REQUIRED ACTION: Here is a listing. Reproduce it exactly.

◇ ◇ ◇ ◇ ◇

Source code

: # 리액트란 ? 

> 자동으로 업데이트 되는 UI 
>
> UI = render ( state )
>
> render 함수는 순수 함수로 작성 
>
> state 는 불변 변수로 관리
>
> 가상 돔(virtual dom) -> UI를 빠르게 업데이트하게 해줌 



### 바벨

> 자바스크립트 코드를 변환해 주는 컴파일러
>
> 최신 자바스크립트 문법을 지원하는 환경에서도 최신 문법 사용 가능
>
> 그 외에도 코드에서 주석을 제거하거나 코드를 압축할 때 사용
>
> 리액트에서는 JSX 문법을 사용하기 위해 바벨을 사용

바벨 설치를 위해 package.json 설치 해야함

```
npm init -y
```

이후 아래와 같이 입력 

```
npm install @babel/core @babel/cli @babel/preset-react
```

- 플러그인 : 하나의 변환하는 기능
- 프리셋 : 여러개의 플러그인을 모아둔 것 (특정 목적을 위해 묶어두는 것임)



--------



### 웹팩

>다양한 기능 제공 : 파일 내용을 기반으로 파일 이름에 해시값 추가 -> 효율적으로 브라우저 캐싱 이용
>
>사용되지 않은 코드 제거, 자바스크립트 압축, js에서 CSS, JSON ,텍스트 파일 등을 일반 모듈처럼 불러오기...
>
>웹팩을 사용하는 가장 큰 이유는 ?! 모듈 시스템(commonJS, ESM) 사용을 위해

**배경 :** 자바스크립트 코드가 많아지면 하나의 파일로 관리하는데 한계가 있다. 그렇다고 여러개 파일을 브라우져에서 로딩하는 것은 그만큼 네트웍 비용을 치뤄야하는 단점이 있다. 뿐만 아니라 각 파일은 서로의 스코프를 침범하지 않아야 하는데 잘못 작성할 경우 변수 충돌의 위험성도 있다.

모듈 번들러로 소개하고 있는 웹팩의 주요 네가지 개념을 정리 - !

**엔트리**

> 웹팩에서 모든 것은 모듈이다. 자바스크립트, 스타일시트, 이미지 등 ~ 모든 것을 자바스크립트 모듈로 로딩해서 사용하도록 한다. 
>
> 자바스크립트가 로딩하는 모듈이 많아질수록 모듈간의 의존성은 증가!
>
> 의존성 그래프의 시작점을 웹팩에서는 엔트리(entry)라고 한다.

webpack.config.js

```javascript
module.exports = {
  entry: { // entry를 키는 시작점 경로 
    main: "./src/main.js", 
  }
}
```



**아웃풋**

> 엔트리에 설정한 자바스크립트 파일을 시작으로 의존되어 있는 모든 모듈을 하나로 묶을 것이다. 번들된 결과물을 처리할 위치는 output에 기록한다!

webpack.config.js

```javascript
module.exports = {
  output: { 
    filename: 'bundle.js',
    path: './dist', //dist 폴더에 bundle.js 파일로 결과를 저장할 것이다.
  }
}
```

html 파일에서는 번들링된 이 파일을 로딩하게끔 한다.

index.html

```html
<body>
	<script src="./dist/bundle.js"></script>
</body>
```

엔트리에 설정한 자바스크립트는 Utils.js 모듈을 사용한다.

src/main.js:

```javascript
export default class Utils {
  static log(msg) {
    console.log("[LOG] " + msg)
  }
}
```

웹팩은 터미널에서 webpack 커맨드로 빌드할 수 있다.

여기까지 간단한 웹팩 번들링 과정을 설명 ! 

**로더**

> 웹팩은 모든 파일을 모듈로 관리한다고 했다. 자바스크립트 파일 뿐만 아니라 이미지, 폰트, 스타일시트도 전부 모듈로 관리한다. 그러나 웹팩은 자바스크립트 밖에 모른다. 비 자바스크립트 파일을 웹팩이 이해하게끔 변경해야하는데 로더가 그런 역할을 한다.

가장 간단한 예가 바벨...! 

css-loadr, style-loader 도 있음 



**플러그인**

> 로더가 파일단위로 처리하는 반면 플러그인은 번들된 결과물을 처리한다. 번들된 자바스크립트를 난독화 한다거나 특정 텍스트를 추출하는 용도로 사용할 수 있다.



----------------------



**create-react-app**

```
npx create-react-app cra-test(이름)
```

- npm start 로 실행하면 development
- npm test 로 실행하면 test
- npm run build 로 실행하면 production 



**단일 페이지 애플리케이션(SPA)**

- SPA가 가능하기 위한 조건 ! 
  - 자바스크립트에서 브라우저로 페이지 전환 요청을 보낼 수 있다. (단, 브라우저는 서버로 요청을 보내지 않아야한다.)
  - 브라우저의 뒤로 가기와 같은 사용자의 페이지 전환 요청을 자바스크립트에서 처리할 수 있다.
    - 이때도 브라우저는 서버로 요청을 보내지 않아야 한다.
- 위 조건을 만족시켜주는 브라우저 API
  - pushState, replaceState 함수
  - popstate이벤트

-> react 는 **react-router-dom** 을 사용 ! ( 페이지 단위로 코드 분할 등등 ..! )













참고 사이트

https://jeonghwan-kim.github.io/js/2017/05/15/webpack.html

◇ ◇ ◇ ◇ ◇

ANSWER TO THE PROBLEM:
Source code

: # 리액트란 ? 

> 자동으로 업데이트 되는 UI 
>
> UI = render ( state )
>
> render 함수는 순수 함수로 작성 
>
> state 는 불변 변수로 관리
>
> 가상 돔(virtual dom) -> UI를 빠르게 업데이트하게 해줌 



### 바벨

> 자바스크립트 코드를 변환해 주는 컴파일러
>
> 최신 자바스크립트 문법을 지원하는 환경에서도 최신 문법 사용 가능
>
> 그 외에도 코드에서 주석을 제거하거나 코드를 압축할 때 사용
>
> 리액트에서는 JSX 문법을 사용하기 위해 바벨을 사용

바벨 설치를 위해 package.json 설치 해야함

```
npm init -y
```

이후 아래와 같이 입력 

```
npm install @babel/core @babel/cli @babel/preset-react
```

- 플러그인 : 하나의 변환하는 기능
- 프리셋 : 여러개의 플러그인을 모아둔 것 (특정 목적을 위해 묶어두는 것임)



--------



### 웹팩

>다양한 기능 제공 : 파일 내용을 기반으로 파일 이름에 해시값 추가 -> 효율적으로 브라우저 캐싱 이용
>
>사용되지 않은 코드 제거, 자바스크립트 압축, js에서 CSS, JSON ,텍스트 파일 등을 일반 모듈처럼 불러오기...
>
>웹팩을 사용하는 가장 큰 이유는 ?! 모듈 시스템(commonJS, ESM) 사용을 위해

**배경 :** 자바스크립트 코드가 많아지면 하나의 파일로 관리하는데 한계가 있다. 그렇다고 여러개 파일을 브라우져에서 로딩하는 것은 그만큼 네트웍 비용을 치뤄야하는 단점이 있다. 뿐만 아니라 각 파일은 서로의 스코프를 침범하지 않아야 하는데 잘못 작성할 경우 변수 충돌의 위험성도 있다.

모듈 번들러로 소개하고 있는 웹팩의 주요 네가지 개념을 정리 - !

**엔트리**

> 웹팩에서 모든 것은 모듈이다. 자바스크립트, 스타일시트, 이미지 등 ~ 모든 것을 자바스크립트 모듈로 로딩해서 사용하도록 한다. 
>
> 자바스크립트가 로딩하는 모듈이 많아질수록 모듈간의 의존성은 증가!
>
> 의존성 그래프의 시작점을 웹팩에서는 엔트리(entry)라고 한다.

webpack.config.js

```javascript
module.exports = {
  entry: { // entry를 키는 시작점 경로 
    main: "./src/main.js", 
  }
}
```



**아웃풋**

> 엔트리에 설정한 자바스크립트 파일을 시작으로 의존되어 있는 모든 모듈을 하나로 묶을 것이다. 번들된 결과물을 처리할 위치는 output에 기록한다!

webpack.config.js

```javascript
module.exports = {
  output: { 
    filename: 'bundle.js',
    path: './dist', //dist 폴더에 bundle.js 파일로 결과를 저장할 것이다.
  }
}
```

html 파일에서는 번들링된 이 파일을 로딩하게끔 한다.

index.html

```html
<body>
	<script src="./dist/bundle.js"></script>
</body>
```

엔트리에 설정한 자바스크립트는 Utils.js 모듈을 사용한다.

src/main.js:

```javascript
export default class Utils {
  static log(msg) {
    console.log("[LOG] " + msg)
  }
}
```

웹팩은 터미널에서 webpack 커맨드로 빌드할 수 있다.

여기까지 간단한 웹팩 번들링 과정을 설명 ! 

**로더**

> 웹팩은 모든 파일을 모듈로 관리한다고 했다. 자바스크립트 파일 뿐만 아니라 이미지, 폰트, 스타일시트도 전부 모듈로 관리한다. 그러나 웹팩은 자바스크립트 밖에 모른다. 비 자바스크립트 파일을 웹팩이 이해하게끔 변경해야하는데 로더가 그런 역할을 한다.

가장 간단한 예가 바벨...! 

css-loadr, style-loader 도 있음 



**플러그인**

> 로더가 파일단위로 처리하는 반면 플러그인은 번들된 결과물을 처리한다. 번들된 자바스크립트를 난독화 한다거나 특정 텍스트를 추출하는 용도로 사용할 수 있다.



----------------------



**create-react-app**

```
npx create-react-app cra-test(이름)
```

- npm start 로 실행하면 development
- npm test 로 실행하면 test
- npm run build 로 실행하면 production 



**단일 페이지 애플리케이션(SPA)**

- SPA가 가능하기 위한 조건 ! 
  - 자바스크립트에서 브라우저로 페이지 전환 요청을 보낼 수 있다. (단, 브라우저는 서버로 요청을 보내지 않아야한다.)
  - 브라우저의 뒤로 가기와 같은 사용자의 페이지 전환 요청을 자바스크립트에서 처리할 수 있다.
    - 이때도 브라우저는 서버로 요청을 보내지 않아야 한다.
- 위 조건을 만족시켜주는 브라우저 API
  - pushState, replaceState 함수
  - popstate이벤트

-> react 는 **react-router-dom** 을 사용 ! ( 페이지 단위로 코드 분할 등등 ..! )













참고 사이트

https://jeonghwan-kim.github.io/js/2017/05/15/webpack.html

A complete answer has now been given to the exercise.